** RECORDS FOR THE TASK follows **

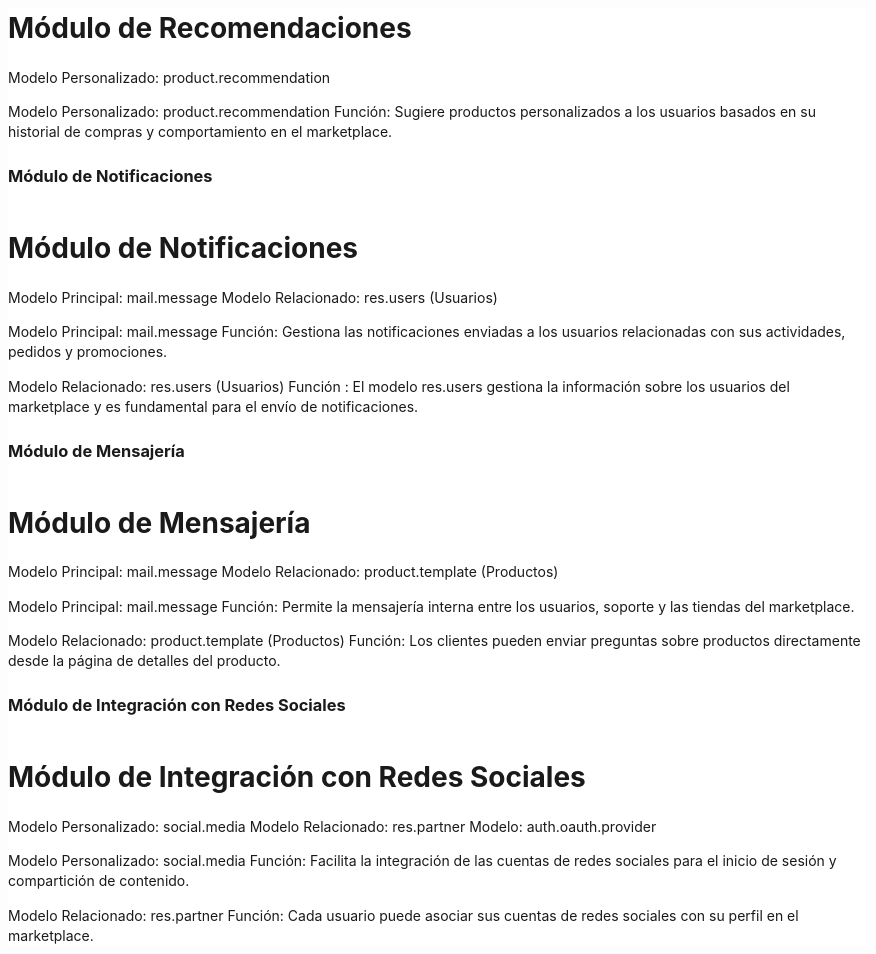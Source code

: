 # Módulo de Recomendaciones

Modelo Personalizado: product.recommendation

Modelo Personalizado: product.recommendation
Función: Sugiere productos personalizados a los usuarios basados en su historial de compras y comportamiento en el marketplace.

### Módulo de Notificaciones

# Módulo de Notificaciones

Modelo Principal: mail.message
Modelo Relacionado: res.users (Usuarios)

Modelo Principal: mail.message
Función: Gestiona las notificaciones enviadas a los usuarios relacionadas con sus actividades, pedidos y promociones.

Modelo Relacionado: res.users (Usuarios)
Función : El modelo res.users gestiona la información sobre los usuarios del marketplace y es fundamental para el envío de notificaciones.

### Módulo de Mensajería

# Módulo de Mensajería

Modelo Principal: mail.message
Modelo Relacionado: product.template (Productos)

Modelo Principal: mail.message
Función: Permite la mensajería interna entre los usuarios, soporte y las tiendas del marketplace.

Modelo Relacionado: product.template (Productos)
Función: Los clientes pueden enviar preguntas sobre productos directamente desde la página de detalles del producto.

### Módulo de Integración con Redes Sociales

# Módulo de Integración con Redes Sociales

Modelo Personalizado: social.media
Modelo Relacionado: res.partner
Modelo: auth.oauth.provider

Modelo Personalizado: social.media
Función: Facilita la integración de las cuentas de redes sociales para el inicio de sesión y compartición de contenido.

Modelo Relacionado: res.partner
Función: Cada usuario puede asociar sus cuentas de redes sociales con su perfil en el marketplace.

** End of RECORDS FOR THE TASK **
** RECORDS FOR THE TASK follows **

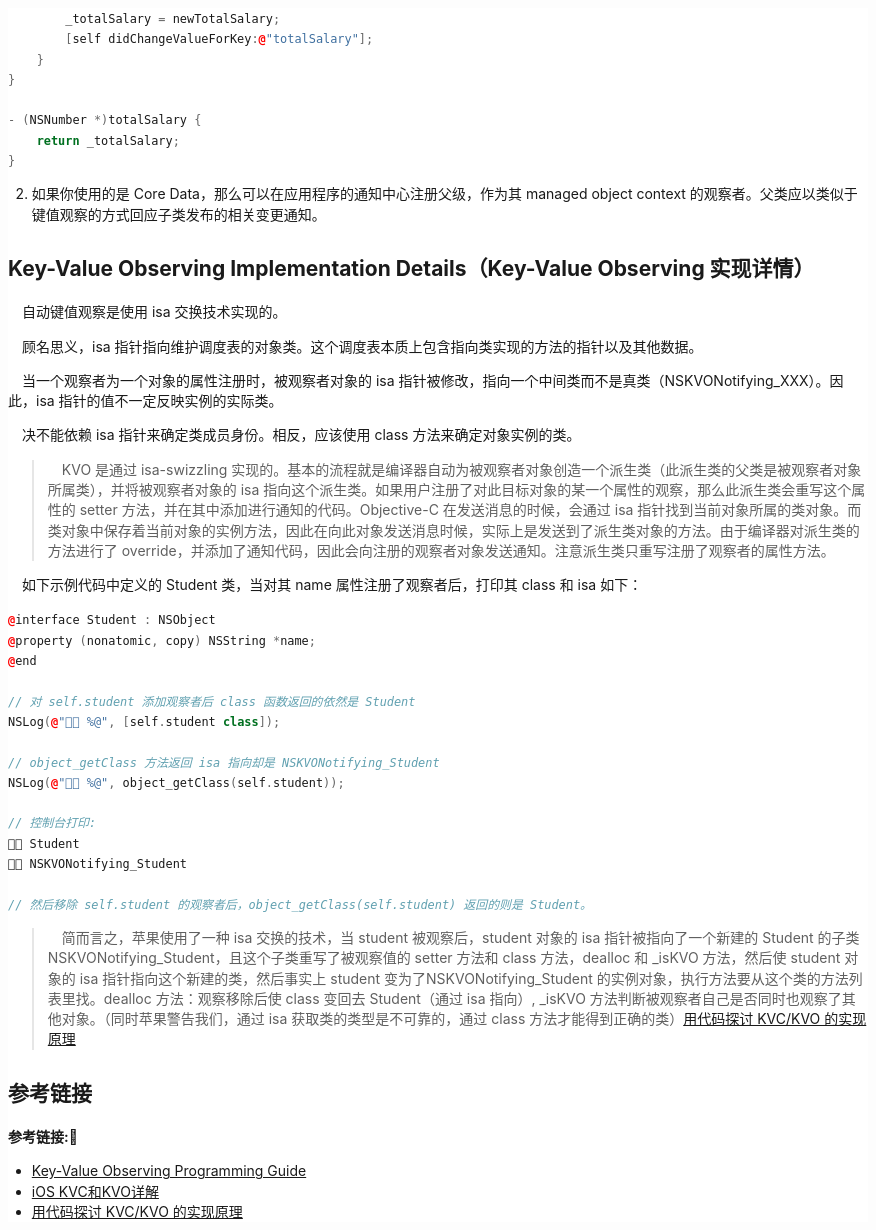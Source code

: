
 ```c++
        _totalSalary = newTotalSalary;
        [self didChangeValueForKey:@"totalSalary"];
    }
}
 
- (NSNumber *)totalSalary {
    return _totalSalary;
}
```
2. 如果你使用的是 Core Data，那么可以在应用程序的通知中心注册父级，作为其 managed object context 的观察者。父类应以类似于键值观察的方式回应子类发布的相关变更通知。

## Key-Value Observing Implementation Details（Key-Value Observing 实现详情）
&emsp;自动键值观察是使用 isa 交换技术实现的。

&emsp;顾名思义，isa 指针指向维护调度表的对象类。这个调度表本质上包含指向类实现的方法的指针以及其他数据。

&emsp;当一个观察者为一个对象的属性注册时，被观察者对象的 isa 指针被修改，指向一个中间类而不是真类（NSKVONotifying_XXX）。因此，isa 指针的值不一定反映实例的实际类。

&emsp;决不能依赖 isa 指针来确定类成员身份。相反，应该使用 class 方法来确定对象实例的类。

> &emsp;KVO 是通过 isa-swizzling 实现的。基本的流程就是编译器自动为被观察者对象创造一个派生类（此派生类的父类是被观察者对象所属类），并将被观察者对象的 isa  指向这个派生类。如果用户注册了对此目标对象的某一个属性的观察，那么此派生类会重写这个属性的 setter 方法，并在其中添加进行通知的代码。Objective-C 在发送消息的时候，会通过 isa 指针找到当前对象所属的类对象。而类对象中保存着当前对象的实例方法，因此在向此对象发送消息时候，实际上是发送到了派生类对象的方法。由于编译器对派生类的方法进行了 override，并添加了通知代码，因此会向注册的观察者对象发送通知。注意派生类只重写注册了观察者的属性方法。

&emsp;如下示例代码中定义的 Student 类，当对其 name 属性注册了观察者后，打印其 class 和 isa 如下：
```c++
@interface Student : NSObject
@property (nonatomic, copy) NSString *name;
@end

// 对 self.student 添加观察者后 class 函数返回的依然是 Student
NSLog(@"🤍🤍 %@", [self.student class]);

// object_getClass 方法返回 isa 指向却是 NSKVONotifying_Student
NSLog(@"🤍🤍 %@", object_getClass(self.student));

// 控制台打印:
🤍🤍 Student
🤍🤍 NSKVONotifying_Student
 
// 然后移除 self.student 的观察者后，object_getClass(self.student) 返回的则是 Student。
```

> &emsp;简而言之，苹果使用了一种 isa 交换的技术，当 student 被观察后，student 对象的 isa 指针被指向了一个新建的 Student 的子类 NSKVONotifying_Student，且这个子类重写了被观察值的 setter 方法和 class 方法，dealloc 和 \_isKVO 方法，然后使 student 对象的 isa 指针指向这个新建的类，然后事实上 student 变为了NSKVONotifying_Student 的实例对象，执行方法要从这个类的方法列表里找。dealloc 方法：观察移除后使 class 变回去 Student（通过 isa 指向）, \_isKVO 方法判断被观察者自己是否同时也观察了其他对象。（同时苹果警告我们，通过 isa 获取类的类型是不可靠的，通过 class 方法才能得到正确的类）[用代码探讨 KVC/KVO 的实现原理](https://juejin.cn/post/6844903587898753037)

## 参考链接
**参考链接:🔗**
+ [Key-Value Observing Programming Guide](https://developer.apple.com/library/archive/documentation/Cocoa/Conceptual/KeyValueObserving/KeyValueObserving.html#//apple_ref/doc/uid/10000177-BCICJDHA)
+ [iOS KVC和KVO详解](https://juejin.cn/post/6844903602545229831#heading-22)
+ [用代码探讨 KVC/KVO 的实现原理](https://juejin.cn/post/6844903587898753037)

** End of RECORDS FOR THE TASK **

THE PROBLEM: Match on "post" and report each line of the data above that has it.

WRITTEN REPLY:
> &emsp;简而言之，苹果使用了一种 isa 交换的技术，当 student 被观察后，student 对象的 isa 指针被指向了一个新建的 Student 的子类 NSKVONotifying_Student，且这个子类重写了被观察值的 setter 方法和 class 方法，dealloc 和 \_isKVO 方法，然后使 student 对象的 isa 指针指向这个新建的类，然后事实上 student 变为了NSKVONotifying_Student 的实例对象，执行方法要从这个类的方法列表里找。dealloc 方法：观察移除后使 class 变回去 Student（通过 isa 指向）, \_isKVO 方法判断被观察者自己是否同时也观察了其他对象。（同时苹果警告我们，通过 isa 获取类的类型是不可靠的，通过 class 方法才能得到正确的类）[用代码探讨 KVC/KVO 的实现原理](https://juejin.cn/post/6844903587898753037)
+ [iOS KVC和KVO详解](https://juejin.cn/post/6844903602545229831#heading-22)
+ [用代码探讨 KVC/KVO 的实现原理](https://juejin.cn/post/6844903587898753037)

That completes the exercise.